------ Data extract
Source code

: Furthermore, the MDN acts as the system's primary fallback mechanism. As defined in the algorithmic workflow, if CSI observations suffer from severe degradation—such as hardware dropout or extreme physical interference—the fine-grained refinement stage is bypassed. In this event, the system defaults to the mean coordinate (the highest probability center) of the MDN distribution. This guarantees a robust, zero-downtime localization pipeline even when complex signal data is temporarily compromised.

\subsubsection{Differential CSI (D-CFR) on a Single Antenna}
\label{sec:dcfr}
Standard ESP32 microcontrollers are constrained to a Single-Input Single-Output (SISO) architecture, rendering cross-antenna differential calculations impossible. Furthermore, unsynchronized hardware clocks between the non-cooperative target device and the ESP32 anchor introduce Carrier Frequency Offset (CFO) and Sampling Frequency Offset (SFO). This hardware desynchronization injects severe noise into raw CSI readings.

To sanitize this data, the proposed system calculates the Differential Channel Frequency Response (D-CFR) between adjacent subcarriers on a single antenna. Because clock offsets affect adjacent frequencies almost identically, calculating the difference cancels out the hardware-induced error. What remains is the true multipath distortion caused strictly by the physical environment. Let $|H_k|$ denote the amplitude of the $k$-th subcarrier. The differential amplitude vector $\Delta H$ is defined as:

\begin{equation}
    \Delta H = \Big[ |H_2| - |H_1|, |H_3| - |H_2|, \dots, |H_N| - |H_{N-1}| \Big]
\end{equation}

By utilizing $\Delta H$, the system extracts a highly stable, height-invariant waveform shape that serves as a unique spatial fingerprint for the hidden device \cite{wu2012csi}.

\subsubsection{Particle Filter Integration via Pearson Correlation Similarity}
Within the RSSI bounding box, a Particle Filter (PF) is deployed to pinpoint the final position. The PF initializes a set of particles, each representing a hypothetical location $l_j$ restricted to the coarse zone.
------------
------ Data extract
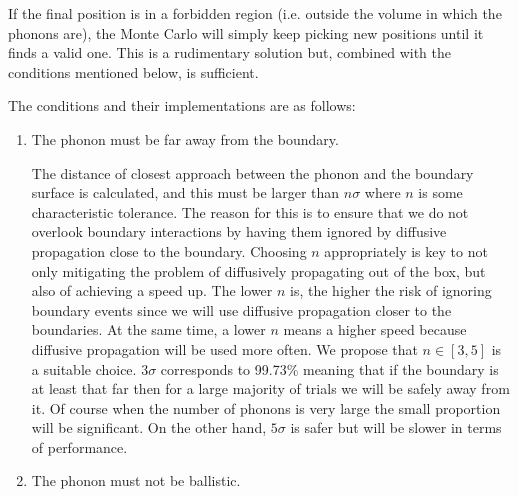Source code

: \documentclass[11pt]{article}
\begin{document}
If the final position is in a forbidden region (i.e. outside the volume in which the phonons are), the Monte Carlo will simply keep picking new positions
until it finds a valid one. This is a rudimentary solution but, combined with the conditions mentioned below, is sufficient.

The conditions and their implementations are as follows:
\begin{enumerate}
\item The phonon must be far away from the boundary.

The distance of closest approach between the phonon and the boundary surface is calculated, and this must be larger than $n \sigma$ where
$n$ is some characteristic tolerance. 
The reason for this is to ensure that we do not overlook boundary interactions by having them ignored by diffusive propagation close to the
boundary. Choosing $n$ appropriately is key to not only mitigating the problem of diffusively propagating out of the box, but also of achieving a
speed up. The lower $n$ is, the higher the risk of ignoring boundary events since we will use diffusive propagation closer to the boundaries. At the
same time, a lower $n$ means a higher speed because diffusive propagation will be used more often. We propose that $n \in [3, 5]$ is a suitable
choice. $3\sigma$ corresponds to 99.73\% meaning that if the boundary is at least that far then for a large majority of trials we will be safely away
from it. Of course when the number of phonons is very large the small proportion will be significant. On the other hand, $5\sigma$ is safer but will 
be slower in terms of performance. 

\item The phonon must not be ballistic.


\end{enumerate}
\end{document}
------------
------ Data extract
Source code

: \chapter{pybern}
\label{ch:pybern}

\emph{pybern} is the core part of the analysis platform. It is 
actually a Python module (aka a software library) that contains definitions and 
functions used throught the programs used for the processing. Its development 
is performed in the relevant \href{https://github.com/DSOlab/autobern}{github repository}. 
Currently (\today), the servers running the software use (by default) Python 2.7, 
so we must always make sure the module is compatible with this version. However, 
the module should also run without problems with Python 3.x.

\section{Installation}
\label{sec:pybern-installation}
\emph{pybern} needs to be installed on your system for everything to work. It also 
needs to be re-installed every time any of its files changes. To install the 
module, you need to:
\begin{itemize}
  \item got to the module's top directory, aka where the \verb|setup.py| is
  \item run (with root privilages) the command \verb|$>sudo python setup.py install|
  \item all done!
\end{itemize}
------------
Work item | Copy all the lines above that hold the string "setup".

Solution |
  \item got to the module's top directory, aka where the \verb|setup.py| is
  \item run (with root privilages) the command \verb|$>sudo python setup.py install|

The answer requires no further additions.